**Brief:** Go through the entries and write each one out again unchanged.

**Study material:**

- - - - -

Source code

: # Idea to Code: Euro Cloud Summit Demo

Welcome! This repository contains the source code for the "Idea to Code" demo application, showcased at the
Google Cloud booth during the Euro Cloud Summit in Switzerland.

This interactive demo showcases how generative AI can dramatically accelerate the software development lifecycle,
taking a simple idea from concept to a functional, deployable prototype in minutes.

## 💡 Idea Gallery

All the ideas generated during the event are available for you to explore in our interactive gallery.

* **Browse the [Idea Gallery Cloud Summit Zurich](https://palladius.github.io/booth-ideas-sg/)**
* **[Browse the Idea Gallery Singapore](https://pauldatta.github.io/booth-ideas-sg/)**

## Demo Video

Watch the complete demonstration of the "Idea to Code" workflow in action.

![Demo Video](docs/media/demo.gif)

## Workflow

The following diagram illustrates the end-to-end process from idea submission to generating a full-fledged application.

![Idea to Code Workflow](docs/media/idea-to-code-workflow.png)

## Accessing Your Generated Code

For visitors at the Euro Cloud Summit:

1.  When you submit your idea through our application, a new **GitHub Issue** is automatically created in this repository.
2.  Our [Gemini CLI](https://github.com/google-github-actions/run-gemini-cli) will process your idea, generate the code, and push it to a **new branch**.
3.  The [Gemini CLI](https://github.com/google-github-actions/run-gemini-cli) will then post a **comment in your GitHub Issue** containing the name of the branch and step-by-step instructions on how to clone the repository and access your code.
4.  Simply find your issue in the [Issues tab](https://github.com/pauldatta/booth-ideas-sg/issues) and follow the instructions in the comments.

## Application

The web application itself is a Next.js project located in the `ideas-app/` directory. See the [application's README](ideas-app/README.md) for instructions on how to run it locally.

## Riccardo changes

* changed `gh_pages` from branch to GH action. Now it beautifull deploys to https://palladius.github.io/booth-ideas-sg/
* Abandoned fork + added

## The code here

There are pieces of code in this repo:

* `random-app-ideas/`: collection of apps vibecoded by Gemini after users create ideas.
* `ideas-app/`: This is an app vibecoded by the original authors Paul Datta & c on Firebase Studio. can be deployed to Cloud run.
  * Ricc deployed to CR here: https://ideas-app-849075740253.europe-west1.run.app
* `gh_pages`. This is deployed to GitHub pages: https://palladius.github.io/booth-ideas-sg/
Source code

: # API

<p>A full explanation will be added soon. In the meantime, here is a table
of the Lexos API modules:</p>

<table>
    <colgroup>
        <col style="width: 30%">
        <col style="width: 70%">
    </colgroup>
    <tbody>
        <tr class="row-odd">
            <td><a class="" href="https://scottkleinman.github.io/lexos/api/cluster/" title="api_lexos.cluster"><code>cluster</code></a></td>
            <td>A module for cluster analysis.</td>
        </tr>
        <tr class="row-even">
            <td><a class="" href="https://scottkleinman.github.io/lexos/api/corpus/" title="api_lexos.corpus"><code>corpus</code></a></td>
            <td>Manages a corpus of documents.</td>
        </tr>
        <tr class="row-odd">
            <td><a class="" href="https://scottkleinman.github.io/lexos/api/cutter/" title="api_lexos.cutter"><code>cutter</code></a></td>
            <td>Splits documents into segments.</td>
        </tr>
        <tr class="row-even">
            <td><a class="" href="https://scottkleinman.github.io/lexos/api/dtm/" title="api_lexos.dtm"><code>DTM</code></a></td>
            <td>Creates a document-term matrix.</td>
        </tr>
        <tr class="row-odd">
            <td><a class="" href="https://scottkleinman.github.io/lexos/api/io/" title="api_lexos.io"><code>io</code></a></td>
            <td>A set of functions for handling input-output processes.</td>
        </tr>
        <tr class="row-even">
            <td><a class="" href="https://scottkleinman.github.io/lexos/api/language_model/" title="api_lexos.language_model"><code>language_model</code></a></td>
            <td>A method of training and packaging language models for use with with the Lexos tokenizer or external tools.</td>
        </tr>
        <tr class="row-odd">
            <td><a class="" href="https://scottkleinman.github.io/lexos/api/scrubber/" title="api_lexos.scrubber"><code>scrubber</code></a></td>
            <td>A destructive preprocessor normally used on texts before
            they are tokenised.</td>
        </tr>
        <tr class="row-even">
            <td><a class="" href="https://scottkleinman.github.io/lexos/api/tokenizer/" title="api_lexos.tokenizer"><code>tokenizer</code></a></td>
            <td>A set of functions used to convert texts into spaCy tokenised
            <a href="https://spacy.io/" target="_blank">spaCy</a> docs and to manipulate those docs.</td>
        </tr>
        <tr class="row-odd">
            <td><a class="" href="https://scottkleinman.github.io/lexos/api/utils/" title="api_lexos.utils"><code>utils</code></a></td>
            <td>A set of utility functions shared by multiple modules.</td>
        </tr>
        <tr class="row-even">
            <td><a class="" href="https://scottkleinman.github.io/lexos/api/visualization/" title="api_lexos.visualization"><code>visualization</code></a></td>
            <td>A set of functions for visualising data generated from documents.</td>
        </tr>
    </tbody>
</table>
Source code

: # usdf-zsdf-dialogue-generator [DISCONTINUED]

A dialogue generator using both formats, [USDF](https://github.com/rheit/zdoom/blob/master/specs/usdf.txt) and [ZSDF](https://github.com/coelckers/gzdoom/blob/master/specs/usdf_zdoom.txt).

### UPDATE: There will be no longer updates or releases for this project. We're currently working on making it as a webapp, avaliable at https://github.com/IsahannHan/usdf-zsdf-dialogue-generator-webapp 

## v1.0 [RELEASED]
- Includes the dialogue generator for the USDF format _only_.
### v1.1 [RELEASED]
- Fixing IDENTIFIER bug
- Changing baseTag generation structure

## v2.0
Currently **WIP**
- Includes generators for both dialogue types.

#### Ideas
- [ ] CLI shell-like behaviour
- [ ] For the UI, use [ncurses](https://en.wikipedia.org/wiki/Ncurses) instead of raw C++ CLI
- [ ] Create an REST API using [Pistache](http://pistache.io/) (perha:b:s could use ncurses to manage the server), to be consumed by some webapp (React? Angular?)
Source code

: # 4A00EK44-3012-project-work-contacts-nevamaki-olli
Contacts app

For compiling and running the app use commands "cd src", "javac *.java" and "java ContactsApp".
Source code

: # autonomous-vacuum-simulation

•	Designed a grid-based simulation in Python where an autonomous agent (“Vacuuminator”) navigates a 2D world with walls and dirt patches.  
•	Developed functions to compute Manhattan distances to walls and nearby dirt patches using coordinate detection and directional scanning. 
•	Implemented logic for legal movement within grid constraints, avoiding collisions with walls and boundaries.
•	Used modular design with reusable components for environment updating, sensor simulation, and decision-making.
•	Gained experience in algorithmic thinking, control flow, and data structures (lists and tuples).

- - - - -

**Task response:**
Source code

: # Idea to Code: Euro Cloud Summit Demo

Welcome! This repository contains the source code for the "Idea to Code" demo application, showcased at the
Google Cloud booth during the Euro Cloud Summit in Switzerland.

This interactive demo showcases how generative AI can dramatically accelerate the software development lifecycle,
taking a simple idea from concept to a functional, deployable prototype in minutes.

## 💡 Idea Gallery

All the ideas generated during the event are available for you to explore in our interactive gallery.

* **Browse the [Idea Gallery Cloud Summit Zurich](https://palladius.github.io/booth-ideas-sg/)**
* **[Browse the Idea Gallery Singapore](https://pauldatta.github.io/booth-ideas-sg/)**

## Demo Video

Watch the complete demonstration of the "Idea to Code" workflow in action.

![Demo Video](docs/media/demo.gif)

## Workflow

The following diagram illustrates the end-to-end process from idea submission to generating a full-fledged application.

![Idea to Code Workflow](docs/media/idea-to-code-workflow.png)

## Accessing Your Generated Code

For visitors at the Euro Cloud Summit:

1.  When you submit your idea through our application, a new **GitHub Issue** is automatically created in this repository.
2.  Our [Gemini CLI](https://github.com/google-github-actions/run-gemini-cli) will process your idea, generate the code, and push it to a **new branch**.
3.  The [Gemini CLI](https://github.com/google-github-actions/run-gemini-cli) will then post a **comment in your GitHub Issue** containing the name of the branch and step-by-step instructions on how to clone the repository and access your code.
4.  Simply find your issue in the [Issues tab](https://github.com/pauldatta/booth-ideas-sg/issues) and follow the instructions in the comments.

## Application

The web application itself is a Next.js project located in the `ideas-app/` directory. See the [application's README](ideas-app/README.md) for instructions on how to run it locally.

## Riccardo changes

* changed `gh_pages` from branch to GH action. Now it beautifull deploys to https://palladius.github.io/booth-ideas-sg/
* Abandoned fork + added

## The code here

There are pieces of code in this repo:

* `random-app-ideas/`: collection of apps vibecoded by Gemini after users create ideas.
* `ideas-app/`: This is an app vibecoded by the original authors Paul Datta & c on Firebase Studio. can be deployed to Cloud run.
  * Ricc deployed to CR here: https://ideas-app-849075740253.europe-west1.run.app
* `gh_pages`. This is deployed to GitHub pages: https://palladius.github.io/booth-ideas-sg/
Source code

: # API

<p>A full explanation will be added soon. In the meantime, here is a table
of the Lexos API modules:</p>

<table>
    <colgroup>
        <col style="width: 30%">
        <col style="width: 70%">
    </colgroup>
    <tbody>
        <tr class="row-odd">
            <td><a class="" href="https://scottkleinman.github.io/lexos/api/cluster/" title="api_lexos.cluster"><code>cluster</code></a></td>
            <td>A module for cluster analysis.</td>
        </tr>
        <tr class="row-even">
            <td><a class="" href="https://scottkleinman.github.io/lexos/api/corpus/" title="api_lexos.corpus"><code>corpus</code></a></td>
            <td>Manages a corpus of documents.</td>
        </tr>
        <tr class="row-odd">
            <td><a class="" href="https://scottkleinman.github.io/lexos/api/cutter/" title="api_lexos.cutter"><code>cutter</code></a></td>
            <td>Splits documents into segments.</td>
        </tr>
        <tr class="row-even">
            <td><a class="" href="https://scottkleinman.github.io/lexos/api/dtm/" title="api_lexos.dtm"><code>DTM</code></a></td>
            <td>Creates a document-term matrix.</td>
        </tr>
        <tr class="row-odd">
            <td><a class="" href="https://scottkleinman.github.io/lexos/api/io/" title="api_lexos.io"><code>io</code></a></td>
            <td>A set of functions for handling input-output processes.</td>
        </tr>
        <tr class="row-even">
            <td><a class="" href="https://scottkleinman.github.io/lexos/api/language_model/" title="api_lexos.language_model"><code>language_model</code></a></td>
            <td>A method of training and packaging language models for use with with the Lexos tokenizer or external tools.</td>
        </tr>
        <tr class="row-odd">
            <td><a class="" href="https://scottkleinman.github.io/lexos/api/scrubber/" title="api_lexos.scrubber"><code>scrubber</code></a></td>
            <td>A destructive preprocessor normally used on texts before
            they are tokenised.</td>
        </tr>
        <tr class="row-even">
            <td><a class="" href="https://scottkleinman.github.io/lexos/api/tokenizer/" title="api_lexos.tokenizer"><code>tokenizer</code></a></td>
            <td>A set of functions used to convert texts into spaCy tokenised
            <a href="https://spacy.io/" target="_blank">spaCy</a> docs and to manipulate those docs.</td>
        </tr>
        <tr class="row-odd">
            <td><a class="" href="https://scottkleinman.github.io/lexos/api/utils/" title="api_lexos.utils"><code>utils</code></a></td>
            <td>A set of utility functions shared by multiple modules.</td>
        </tr>
        <tr class="row-even">
            <td><a class="" href="https://scottkleinman.github.io/lexos/api/visualization/" title="api_lexos.visualization"><code>visualization</code></a></td>
            <td>A set of functions for visualising data generated from documents.</td>
        </tr>
    </tbody>
</table>
Source code

: # usdf-zsdf-dialogue-generator [DISCONTINUED]

A dialogue generator using both formats, [USDF](https://github.com/rheit/zdoom/blob/master/specs/usdf.txt) and [ZSDF](https://github.com/coelckers/gzdoom/blob/master/specs/usdf_zdoom.txt).

### UPDATE: There will be no longer updates or releases for this project. We're currently working on making it as a webapp, avaliable at https://github.com/IsahannHan/usdf-zsdf-dialogue-generator-webapp 

## v1.0 [RELEASED]
- Includes the dialogue generator for the USDF format _only_.
### v1.1 [RELEASED]
- Fixing IDENTIFIER bug
- Changing baseTag generation structure

## v2.0
Currently **WIP**
- Includes generators for both dialogue types.

#### Ideas
- [ ] CLI shell-like behaviour
- [ ] For the UI, use [ncurses](https://en.wikipedia.org/wiki/Ncurses) instead of raw C++ CLI
- [ ] Create an REST API using [Pistache](http://pistache.io/) (perha:b:s could use ncurses to manage the server), to be consumed by some webapp (React? Angular?)
Source code

: # 4A00EK44-3012-project-work-contacts-nevamaki-olli
Contacts app

For compiling and running the app use commands "cd src", "javac *.java" and "java ContactsApp".
Source code

: # autonomous-vacuum-simulation

•	Designed a grid-based simulation in Python where an autonomous agent (“Vacuuminator”) navigates a 2D world with walls and dirt patches.  
•	Developed functions to compute Manhattan distances to walls and nearby dirt patches using coordinate detection and directional scanning. 
•	Implemented logic for legal movement within grid constraints, avoiding collisions with walls and boundaries.
•	Used modular design with reusable components for environment updating, sensor simulation, and decision-making.
•	Gained experience in algorithmic thinking, control flow, and data structures (lists and tuples).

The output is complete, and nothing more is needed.